● **Saved data entries**
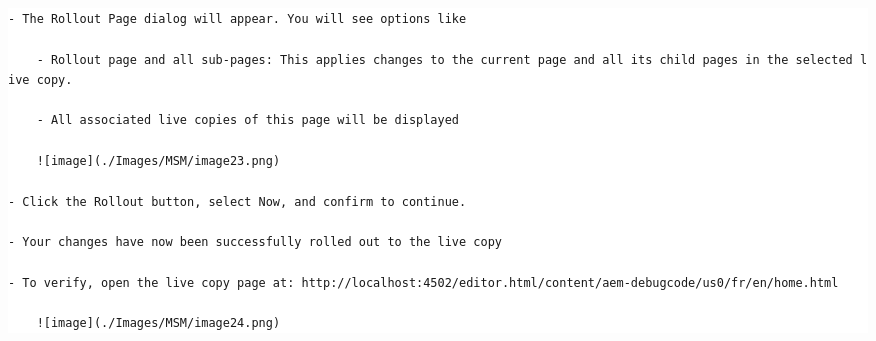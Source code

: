     - The Rollout Page dialog will appear. You will see options like

        - Rollout page and all sub-pages: This applies changes to the current page and all its child pages in the selected live copy.
        
        - All associated live copies of this page will be displayed

        ![image](./Images/MSM/image23.png)

    - Click the Rollout button, select Now, and confirm to continue.

    - Your changes have now been successfully rolled out to the live copy

    - To verify, open the live copy page at: http://localhost:4502/editor.html/content/aem-debugcode/us0/fr/en/home.html

        ![image](./Images/MSM/image24.png)
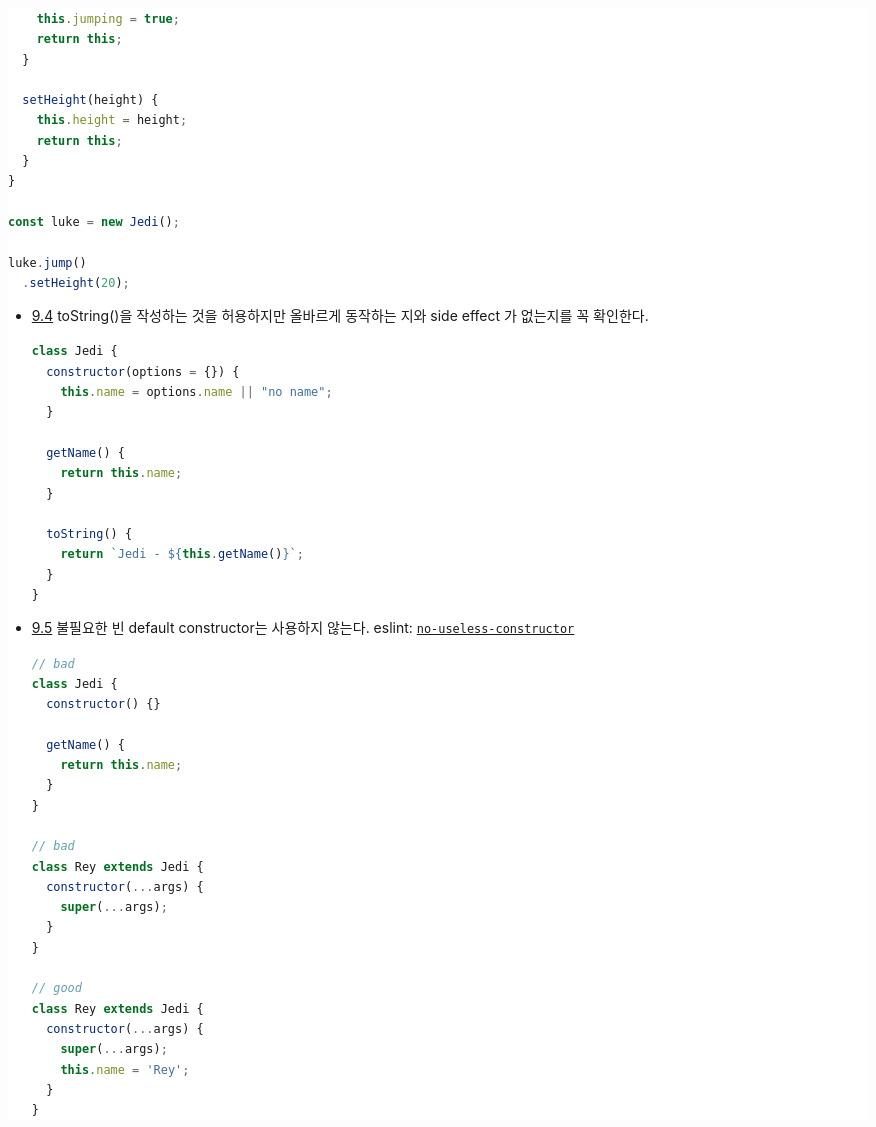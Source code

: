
   ```javascript
      this.jumping = true;
      return this;
    }

    setHeight(height) {
      this.height = height;
      return this;
    }
  }

  const luke = new Jedi();

  luke.jump()
    .setHeight(20);
  ```


- [9.4](#9.4) <a name='9.4'></a>toString()을 작성하는 것을 허용하지만 올바르게 동작하는 지와 side effect 가 없는지를 꼭 확인한다.

  ```javascript
  class Jedi {
    constructor(options = {}) {
      this.name = options.name || "no name";
    }

    getName() {
      return this.name;
    }

    toString() {
      return `Jedi - ${this.getName()}`;
    }
  }
  ```

- [9.5](#9.5) <a name='9.5'></a>불필요한 빈 default constructor는 사용하지 않는다. eslint: [`no-useless-constructor`](http://eslint.org/docs/rules/no-useless-constructor)

  ```javascript
  // bad
  class Jedi {
    constructor() {}

    getName() {
      return this.name;
    }
  }

  // bad
  class Rey extends Jedi {
    constructor(...args) {
      super(...args);
    }
  }

  // good
  class Rey extends Jedi {
    constructor(...args) {
      super(...args);
      this.name = 'Rey';
    }
  }
  ```    
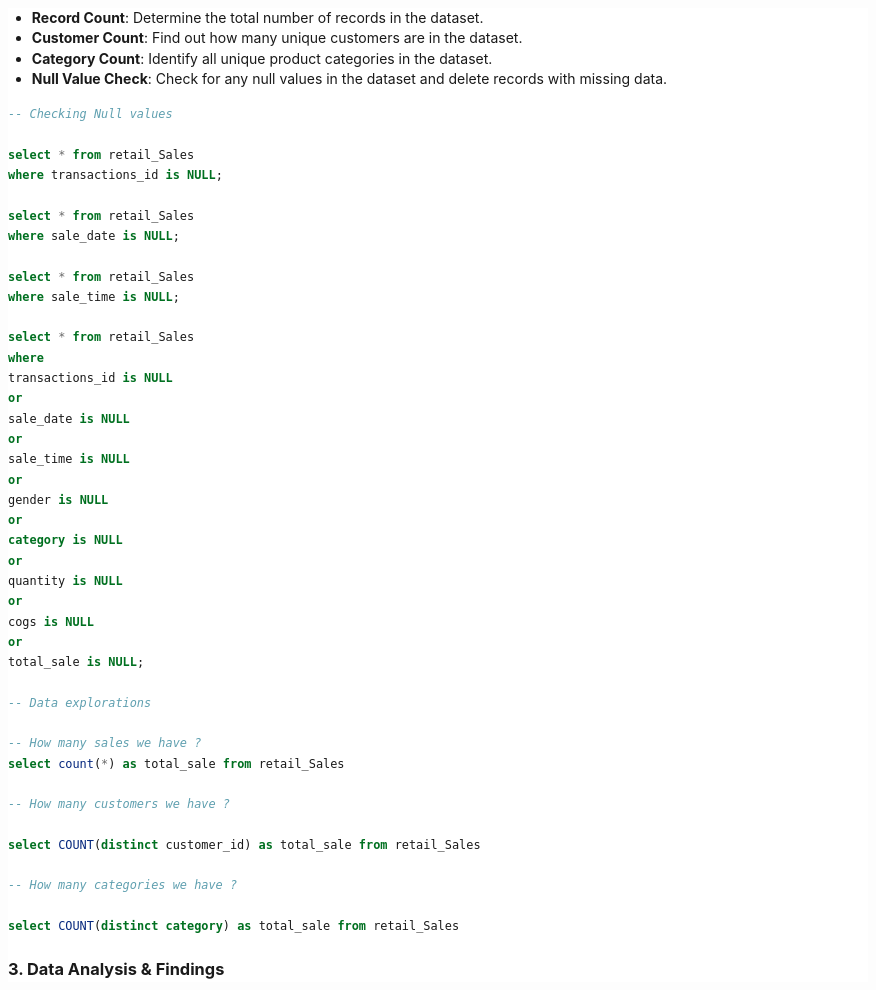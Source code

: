 - **Record Count**: Determine the total number of records in the dataset.
- **Customer Count**: Find out how many unique customers are in the dataset.
- **Category Count**: Identify all unique product categories in the dataset.
- **Null Value Check**: Check for any null values in the dataset and delete records with missing data.

```sql
-- Checking Null values

select * from retail_Sales
where transactions_id is NULL;

select * from retail_Sales
where sale_date is NULL;

select * from retail_Sales
where sale_time is NULL;

select * from retail_Sales
where 
transactions_id is NULL
or
sale_date is NULL
or
sale_time is NULL
or
gender is NULL
or
category is NULL
or
quantity is NULL
or
cogs is NULL
or
total_sale is NULL;

-- Data explorations

-- How many sales we have ?
select count(*) as total_sale from retail_Sales

-- How many customers we have ?

select COUNT(distinct customer_id) as total_sale from retail_Sales

-- How many categories we have ?

select COUNT(distinct category) as total_sale from retail_Sales
```

### 3. Data Analysis & Findings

● **Work instruction**
All lines with the word "many" need to be copied from the data above.

● **Completed task**
- **Customer Count**: Find out how many unique customers are in the dataset.
-- How many sales we have ?
-- How many customers we have ?
-- How many categories we have ?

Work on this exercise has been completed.